■ **LISTED RECORDS**
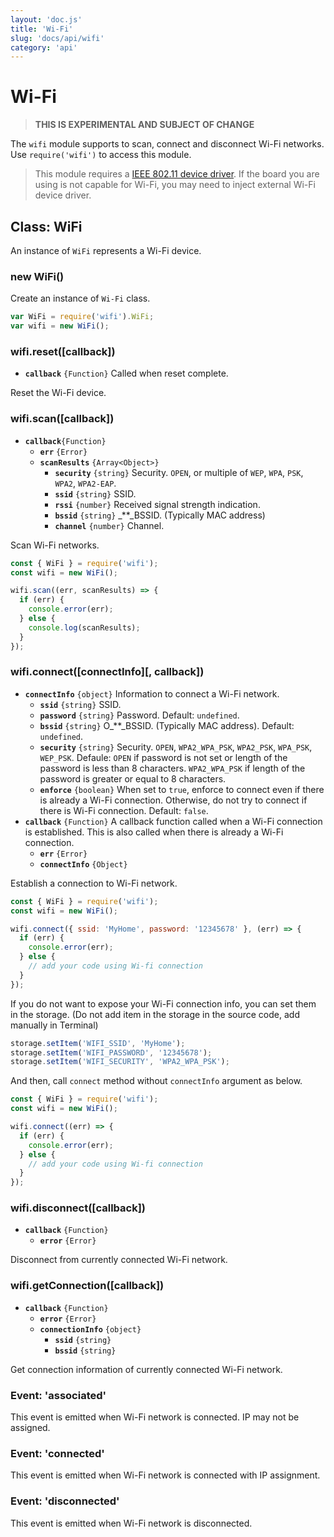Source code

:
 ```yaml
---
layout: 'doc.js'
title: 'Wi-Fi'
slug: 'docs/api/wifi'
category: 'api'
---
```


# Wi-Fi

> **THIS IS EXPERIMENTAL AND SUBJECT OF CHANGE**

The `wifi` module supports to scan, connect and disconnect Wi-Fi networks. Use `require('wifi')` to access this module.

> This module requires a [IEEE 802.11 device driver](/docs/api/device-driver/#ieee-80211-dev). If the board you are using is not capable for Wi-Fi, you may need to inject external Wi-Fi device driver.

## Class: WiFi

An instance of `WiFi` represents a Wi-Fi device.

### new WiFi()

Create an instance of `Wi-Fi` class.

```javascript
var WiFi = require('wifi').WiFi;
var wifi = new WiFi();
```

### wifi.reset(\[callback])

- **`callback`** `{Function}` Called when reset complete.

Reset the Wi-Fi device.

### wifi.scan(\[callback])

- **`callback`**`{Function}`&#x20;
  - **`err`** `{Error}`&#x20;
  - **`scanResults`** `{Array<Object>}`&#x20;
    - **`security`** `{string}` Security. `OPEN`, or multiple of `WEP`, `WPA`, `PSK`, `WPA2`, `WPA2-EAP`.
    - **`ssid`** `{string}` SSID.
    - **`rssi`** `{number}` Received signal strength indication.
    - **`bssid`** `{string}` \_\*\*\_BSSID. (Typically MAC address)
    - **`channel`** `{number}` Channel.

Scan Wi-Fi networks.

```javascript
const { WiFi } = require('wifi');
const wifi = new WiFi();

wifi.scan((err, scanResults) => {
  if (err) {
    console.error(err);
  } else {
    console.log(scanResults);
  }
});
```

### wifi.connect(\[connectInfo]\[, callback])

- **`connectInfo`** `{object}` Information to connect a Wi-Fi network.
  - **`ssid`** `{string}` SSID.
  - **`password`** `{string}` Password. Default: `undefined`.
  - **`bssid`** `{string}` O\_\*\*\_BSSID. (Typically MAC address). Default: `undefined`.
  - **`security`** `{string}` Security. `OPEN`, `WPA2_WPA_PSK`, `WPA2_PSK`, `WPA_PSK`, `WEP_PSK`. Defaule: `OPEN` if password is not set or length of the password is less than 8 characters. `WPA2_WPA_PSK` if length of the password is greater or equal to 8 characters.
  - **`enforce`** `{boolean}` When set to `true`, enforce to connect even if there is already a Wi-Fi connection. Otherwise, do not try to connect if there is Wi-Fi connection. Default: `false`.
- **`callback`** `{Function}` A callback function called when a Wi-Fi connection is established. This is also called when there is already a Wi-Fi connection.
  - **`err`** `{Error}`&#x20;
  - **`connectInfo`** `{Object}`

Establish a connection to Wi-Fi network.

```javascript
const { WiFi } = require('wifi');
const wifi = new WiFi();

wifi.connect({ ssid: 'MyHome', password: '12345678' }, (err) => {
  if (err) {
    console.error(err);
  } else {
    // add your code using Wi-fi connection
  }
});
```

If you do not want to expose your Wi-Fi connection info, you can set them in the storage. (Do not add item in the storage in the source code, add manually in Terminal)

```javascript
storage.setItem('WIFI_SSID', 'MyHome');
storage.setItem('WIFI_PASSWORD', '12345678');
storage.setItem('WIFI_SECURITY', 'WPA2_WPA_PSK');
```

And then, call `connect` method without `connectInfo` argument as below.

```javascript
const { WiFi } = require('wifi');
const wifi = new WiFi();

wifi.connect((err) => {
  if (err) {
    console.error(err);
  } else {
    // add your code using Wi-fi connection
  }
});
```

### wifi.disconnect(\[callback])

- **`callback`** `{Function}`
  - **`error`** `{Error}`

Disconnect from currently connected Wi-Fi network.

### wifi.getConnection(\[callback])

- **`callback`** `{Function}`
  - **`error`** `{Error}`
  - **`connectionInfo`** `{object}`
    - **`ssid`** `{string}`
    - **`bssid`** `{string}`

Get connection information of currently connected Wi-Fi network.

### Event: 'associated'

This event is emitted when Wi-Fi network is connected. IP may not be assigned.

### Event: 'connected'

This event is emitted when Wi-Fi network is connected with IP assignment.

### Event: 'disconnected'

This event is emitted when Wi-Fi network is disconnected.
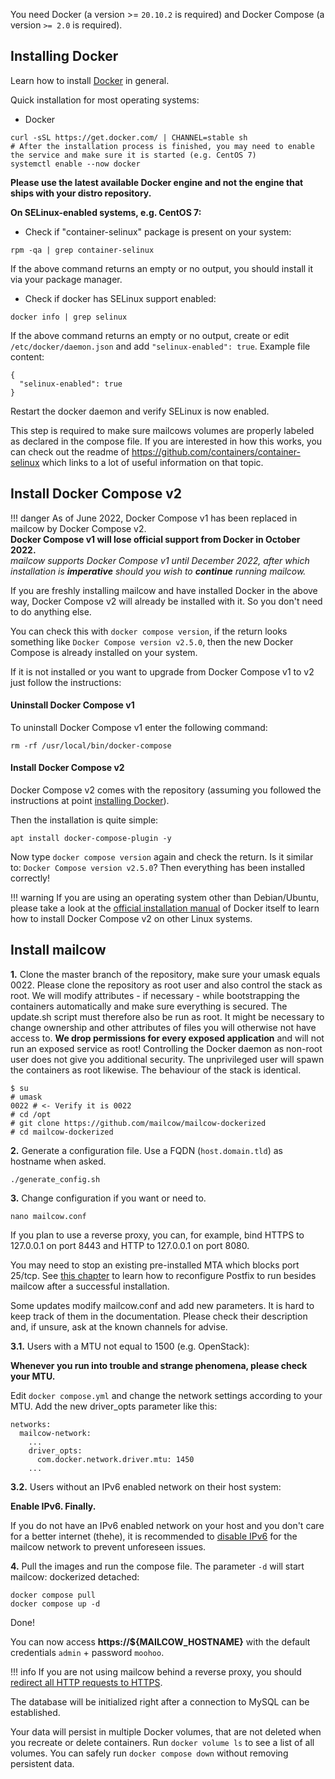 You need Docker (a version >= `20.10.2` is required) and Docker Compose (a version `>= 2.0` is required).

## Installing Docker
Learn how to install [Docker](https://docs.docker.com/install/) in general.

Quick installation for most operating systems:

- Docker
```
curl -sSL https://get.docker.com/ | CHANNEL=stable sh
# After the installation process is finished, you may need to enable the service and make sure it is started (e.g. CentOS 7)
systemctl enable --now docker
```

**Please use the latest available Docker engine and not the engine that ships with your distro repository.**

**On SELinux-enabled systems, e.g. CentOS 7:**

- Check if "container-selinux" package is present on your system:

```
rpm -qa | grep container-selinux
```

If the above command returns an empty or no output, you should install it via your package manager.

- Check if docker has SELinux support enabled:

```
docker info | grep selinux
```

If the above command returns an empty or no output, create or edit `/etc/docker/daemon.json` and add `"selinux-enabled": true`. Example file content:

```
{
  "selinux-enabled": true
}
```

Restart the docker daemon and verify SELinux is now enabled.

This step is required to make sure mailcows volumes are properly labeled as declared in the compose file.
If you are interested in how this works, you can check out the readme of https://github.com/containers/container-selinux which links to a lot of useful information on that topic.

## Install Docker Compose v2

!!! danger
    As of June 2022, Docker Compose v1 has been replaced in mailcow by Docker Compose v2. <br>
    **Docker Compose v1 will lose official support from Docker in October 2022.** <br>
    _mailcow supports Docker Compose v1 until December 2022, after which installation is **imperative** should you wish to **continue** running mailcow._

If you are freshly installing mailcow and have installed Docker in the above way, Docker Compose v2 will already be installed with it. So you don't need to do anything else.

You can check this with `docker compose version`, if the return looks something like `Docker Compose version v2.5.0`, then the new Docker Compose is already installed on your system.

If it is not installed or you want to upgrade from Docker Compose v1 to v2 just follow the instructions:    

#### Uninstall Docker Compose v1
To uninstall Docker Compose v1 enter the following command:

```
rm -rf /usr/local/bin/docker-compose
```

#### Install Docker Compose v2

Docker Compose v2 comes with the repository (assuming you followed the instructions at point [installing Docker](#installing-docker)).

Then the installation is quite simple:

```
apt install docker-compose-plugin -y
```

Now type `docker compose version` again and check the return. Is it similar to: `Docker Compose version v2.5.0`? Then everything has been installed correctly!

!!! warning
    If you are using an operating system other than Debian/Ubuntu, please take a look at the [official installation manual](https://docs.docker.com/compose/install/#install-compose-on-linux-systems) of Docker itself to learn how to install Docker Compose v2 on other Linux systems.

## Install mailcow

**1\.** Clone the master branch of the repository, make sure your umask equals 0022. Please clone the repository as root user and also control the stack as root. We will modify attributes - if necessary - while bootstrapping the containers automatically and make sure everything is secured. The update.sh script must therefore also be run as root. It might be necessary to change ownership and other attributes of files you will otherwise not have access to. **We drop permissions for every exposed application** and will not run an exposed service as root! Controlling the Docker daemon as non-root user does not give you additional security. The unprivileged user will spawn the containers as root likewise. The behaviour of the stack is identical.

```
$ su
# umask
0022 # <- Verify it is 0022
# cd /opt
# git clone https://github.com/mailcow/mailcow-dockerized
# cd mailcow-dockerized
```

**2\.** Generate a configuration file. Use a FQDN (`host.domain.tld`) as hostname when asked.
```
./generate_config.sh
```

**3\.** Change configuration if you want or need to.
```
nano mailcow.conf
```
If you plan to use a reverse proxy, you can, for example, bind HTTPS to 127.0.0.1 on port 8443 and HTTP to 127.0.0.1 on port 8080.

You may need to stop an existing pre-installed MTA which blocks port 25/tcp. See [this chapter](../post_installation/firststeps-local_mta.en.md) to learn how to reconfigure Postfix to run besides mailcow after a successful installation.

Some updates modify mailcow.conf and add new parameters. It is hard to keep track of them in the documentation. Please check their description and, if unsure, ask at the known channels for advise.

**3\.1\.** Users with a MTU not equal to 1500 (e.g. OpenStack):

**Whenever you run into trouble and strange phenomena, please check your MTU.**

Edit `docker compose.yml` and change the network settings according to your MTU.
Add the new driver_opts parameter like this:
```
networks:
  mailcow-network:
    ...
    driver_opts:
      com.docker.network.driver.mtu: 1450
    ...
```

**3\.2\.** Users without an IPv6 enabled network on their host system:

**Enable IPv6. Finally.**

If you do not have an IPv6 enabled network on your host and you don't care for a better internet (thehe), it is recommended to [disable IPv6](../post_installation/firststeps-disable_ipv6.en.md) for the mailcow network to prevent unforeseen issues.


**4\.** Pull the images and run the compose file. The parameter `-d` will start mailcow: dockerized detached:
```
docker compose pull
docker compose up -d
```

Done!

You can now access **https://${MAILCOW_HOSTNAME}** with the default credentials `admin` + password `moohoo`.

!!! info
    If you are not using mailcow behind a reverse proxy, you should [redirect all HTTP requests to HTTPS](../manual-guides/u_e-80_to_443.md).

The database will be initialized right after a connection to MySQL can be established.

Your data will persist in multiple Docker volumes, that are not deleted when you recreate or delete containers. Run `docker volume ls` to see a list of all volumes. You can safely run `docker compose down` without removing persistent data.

■ **WHAT YOU ARE ASKED TO DO**
Tally of lines with the word "setItem": work out how many lines in the records hold it, and give that number only.

■ **ANSWER SECTION**
3